WORK TO COMPLETE:
Output only the lines below that start at the line containing "This directory contains" and end at the line containing "- **Global distribution**: CloudFront", with both ends kept.

[Items from a data source]
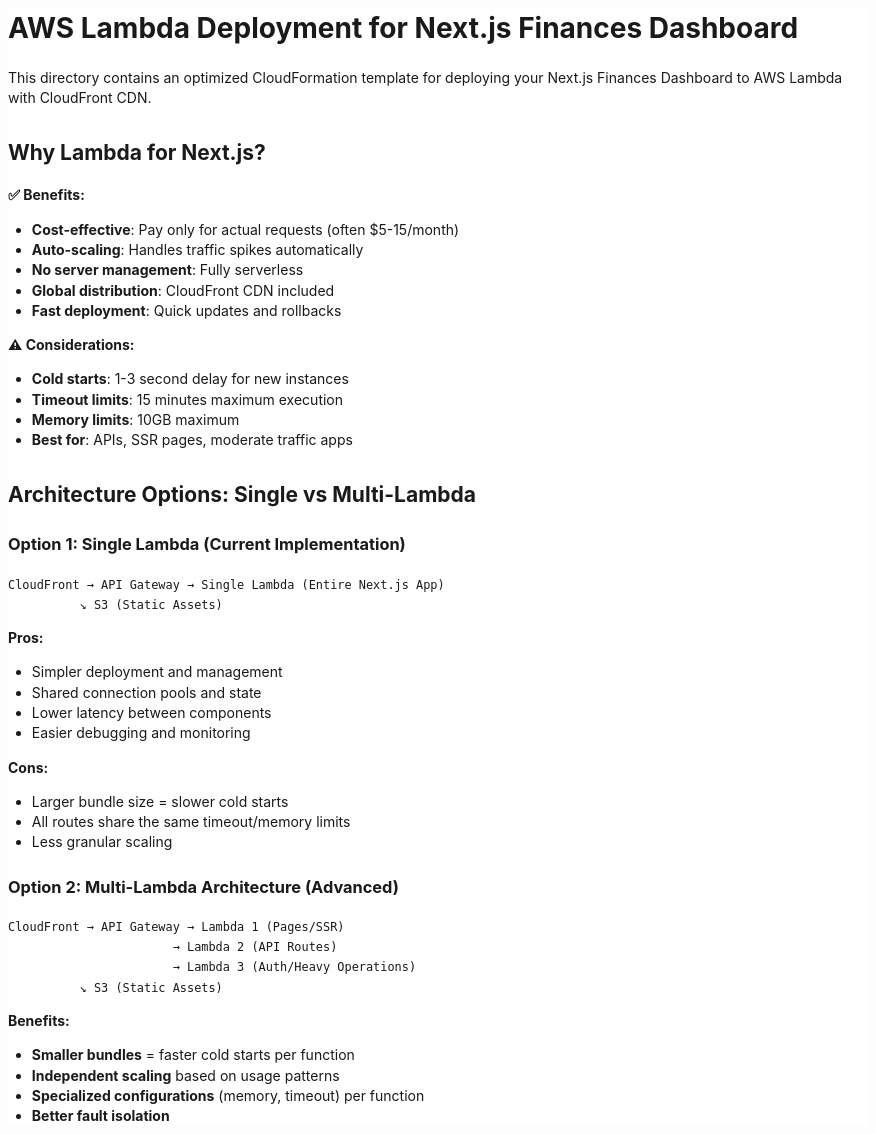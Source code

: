 # AWS Lambda Deployment for Next.js Finances Dashboard

This directory contains an optimized CloudFormation template for deploying your Next.js Finances Dashboard to AWS Lambda with CloudFront CDN.

## Why Lambda for Next.js?

**✅ Benefits:**
- **Cost-effective**: Pay only for actual requests (often $5-15/month)
- **Auto-scaling**: Handles traffic spikes automatically
- **No server management**: Fully serverless
- **Global distribution**: CloudFront CDN included
- **Fast deployment**: Quick updates and rollbacks

**⚠️ Considerations:**
- **Cold starts**: 1-3 second delay for new instances
- **Timeout limits**: 15 minutes maximum execution
- **Memory limits**: 10GB maximum
- **Best for**: APIs, SSR pages, moderate traffic apps

## Architecture Options: Single vs Multi-Lambda

### Option 1: Single Lambda (Current Implementation)
```
CloudFront → API Gateway → Single Lambda (Entire Next.js App)
          ↘ S3 (Static Assets)
```

**Pros:**
- Simpler deployment and management
- Shared connection pools and state
- Lower latency between components
- Easier debugging and monitoring

**Cons:**
- Larger bundle size = slower cold starts
- All routes share the same timeout/memory limits
- Less granular scaling

### Option 2: Multi-Lambda Architecture (Advanced)
```
CloudFront → API Gateway → Lambda 1 (Pages/SSR)
                       → Lambda 2 (API Routes)
                       → Lambda 3 (Auth/Heavy Operations)
          ↘ S3 (Static Assets)
```

**Benefits:**
- **Smaller bundles** = faster cold starts per function
- **Independent scaling** based on usage patterns
- **Specialized configurations** (memory, timeout) per function
- **Better fault isolation**

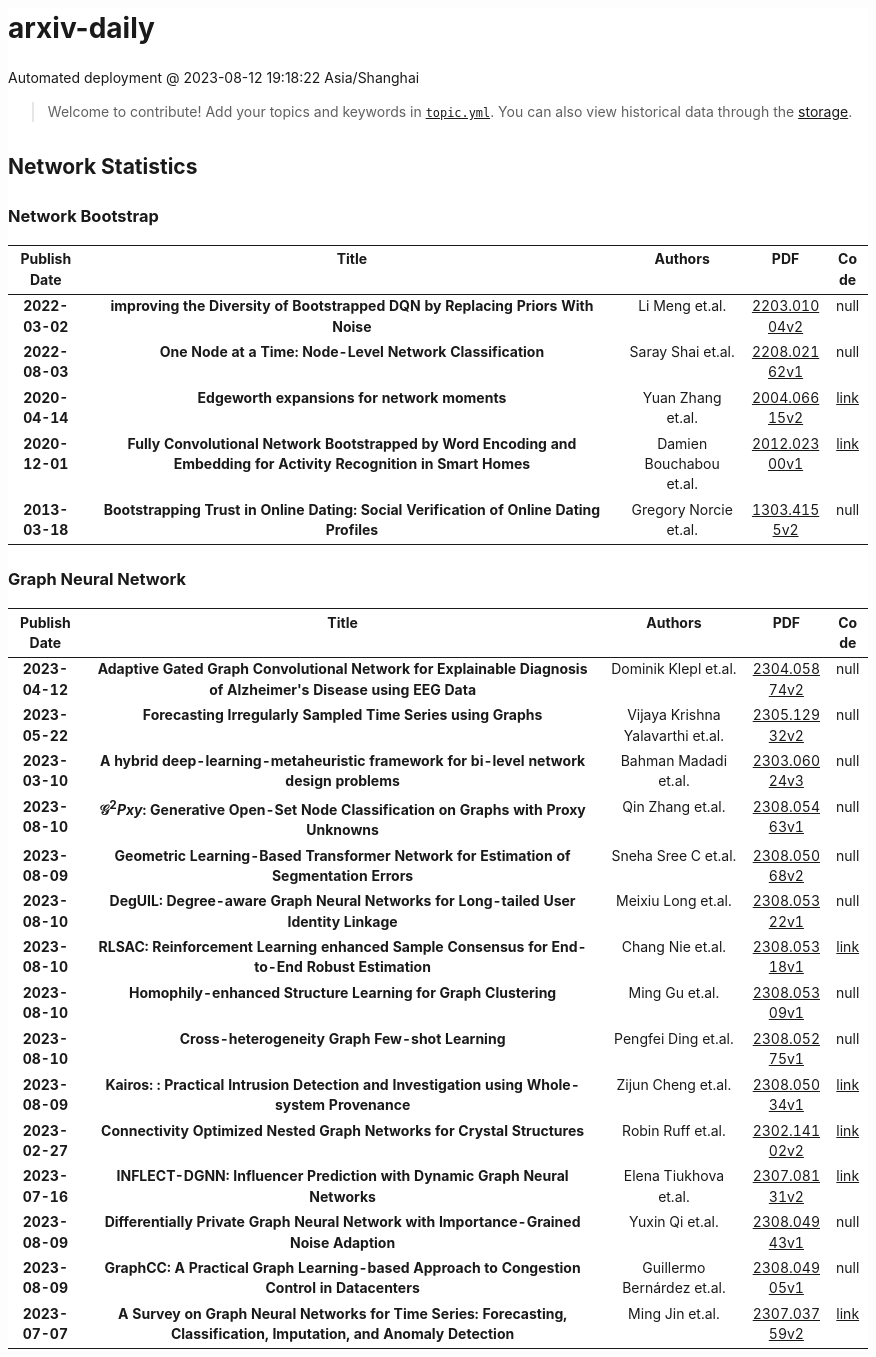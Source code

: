 # arxiv-daily
 Automated deployment @ 2023-08-12 19:18:22 Asia/Shanghai
> Welcome to contribute! Add your topics and keywords in [`topic.yml`](https://github.com/gux99/arxiv-daily/blob/main/database/topic.yml).
> You can also view historical data through the [storage](https://github.com/gux99/arxiv-daily/blob/main/database/storage).

## Network Statistics

### Network Bootstrap
|Publish Date|Title|Authors|PDF|Code|
| :---: | :---: | :---: | :---: | :---: |
|**2022-03-02**|**improving the Diversity of Bootstrapped DQN by Replacing Priors With Noise**|Li Meng et.al.|[2203.01004v2](http://arxiv.org/abs/2203.01004v2)|null|
|**2022-08-03**|**One Node at a Time: Node-Level Network Classification**|Saray Shai et.al.|[2208.02162v1](http://arxiv.org/abs/2208.02162v1)|null|
|**2020-04-14**|**Edgeworth expansions for network moments**|Yuan Zhang et.al.|[2004.06615v2](http://arxiv.org/abs/2004.06615v2)|[link](https://github.com/yzhanghf/NetworkEdgeworthExpansion)|
|**2020-12-01**|**Fully Convolutional Network Bootstrapped by Word Encoding and Embedding for Activity Recognition in Smart Homes**|Damien Bouchabou et.al.|[2012.02300v1](http://arxiv.org/abs/2012.02300v1)|[link](https://github.com/dbouchabou/Fully-Convolutional-Network-Smart-Homes)|
|**2013-03-18**|**Bootstrapping Trust in Online Dating: Social Verification of Online Dating Profiles**|Gregory Norcie et.al.|[1303.4155v2](http://arxiv.org/abs/1303.4155v2)|null|

### Graph Neural Network
|Publish Date|Title|Authors|PDF|Code|
| :---: | :---: | :---: | :---: | :---: |
|**2023-04-12**|**Adaptive Gated Graph Convolutional Network for Explainable Diagnosis of Alzheimer's Disease using EEG Data**|Dominik Klepl et.al.|[2304.05874v2](http://arxiv.org/abs/2304.05874v2)|null|
|**2023-05-22**|**Forecasting Irregularly Sampled Time Series using Graphs**|Vijaya Krishna Yalavarthi et.al.|[2305.12932v2](http://arxiv.org/abs/2305.12932v2)|null|
|**2023-03-10**|**A hybrid deep-learning-metaheuristic framework for bi-level network design problems**|Bahman Madadi et.al.|[2303.06024v3](http://arxiv.org/abs/2303.06024v3)|null|
|**2023-08-10**|**$\mathcal{G}^2Pxy$: Generative Open-Set Node Classification on Graphs with Proxy Unknowns**|Qin Zhang et.al.|[2308.05463v1](http://arxiv.org/abs/2308.05463v1)|null|
|**2023-08-09**|**Geometric Learning-Based Transformer Network for Estimation of Segmentation Errors**|Sneha Sree C et.al.|[2308.05068v2](http://arxiv.org/abs/2308.05068v2)|null|
|**2023-08-10**|**DegUIL: Degree-aware Graph Neural Networks for Long-tailed User Identity Linkage**|Meixiu Long et.al.|[2308.05322v1](http://arxiv.org/abs/2308.05322v1)|null|
|**2023-08-10**|**RLSAC: Reinforcement Learning enhanced Sample Consensus for End-to-End Robust Estimation**|Chang Nie et.al.|[2308.05318v1](http://arxiv.org/abs/2308.05318v1)|[link](https://github.com/irmvlab/rlsac)|
|**2023-08-10**|**Homophily-enhanced Structure Learning for Graph Clustering**|Ming Gu et.al.|[2308.05309v1](http://arxiv.org/abs/2308.05309v1)|null|
|**2023-08-10**|**Cross-heterogeneity Graph Few-shot Learning**|Pengfei Ding et.al.|[2308.05275v1](http://arxiv.org/abs/2308.05275v1)|null|
|**2023-08-09**|**Kairos: : Practical Intrusion Detection and Investigation using Whole-system Provenance**|Zijun Cheng et.al.|[2308.05034v1](http://arxiv.org/abs/2308.05034v1)|[link](https://github.com/provenanceanalytics/kairos)|
|**2023-02-27**|**Connectivity Optimized Nested Graph Networks for Crystal Structures**|Robin Ruff et.al.|[2302.14102v2](http://arxiv.org/abs/2302.14102v2)|[link](https://github.com/matbench-submission-cogn/crystalgnns)|
|**2023-07-16**|**INFLECT-DGNN: Influencer Prediction with Dynamic Graph Neural Networks**|Elena Tiukhova et.al.|[2307.08131v2](http://arxiv.org/abs/2307.08131v2)|[link](https://github.com/banking-analytics-lab/inflect)|
|**2023-08-09**|**Differentially Private Graph Neural Network with Importance-Grained Noise Adaption**|Yuxin Qi et.al.|[2308.04943v1](http://arxiv.org/abs/2308.04943v1)|null|
|**2023-08-09**|**GraphCC: A Practical Graph Learning-based Approach to Congestion Control in Datacenters**|Guillermo Bernárdez et.al.|[2308.04905v1](http://arxiv.org/abs/2308.04905v1)|null|
|**2023-07-07**|**A Survey on Graph Neural Networks for Time Series: Forecasting, Classification, Imputation, and Anomaly Detection**|Ming Jin et.al.|[2307.03759v2](http://arxiv.org/abs/2307.03759v2)|[link](https://github.com/kimmeen/awesome-gnn4ts)|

SOLUTION TO THIS PROBLEM:
This directory contains an optimized CloudFormation template for deploying your Next.js Finances Dashboard to AWS Lambda with CloudFront CDN.

## Why Lambda for Next.js?

**✅ Benefits:**
- **Cost-effective**: Pay only for actual requests (often $5-15/month)
- **Auto-scaling**: Handles traffic spikes automatically
- **No server management**: Fully serverless
- **Global distribution**: CloudFront CDN included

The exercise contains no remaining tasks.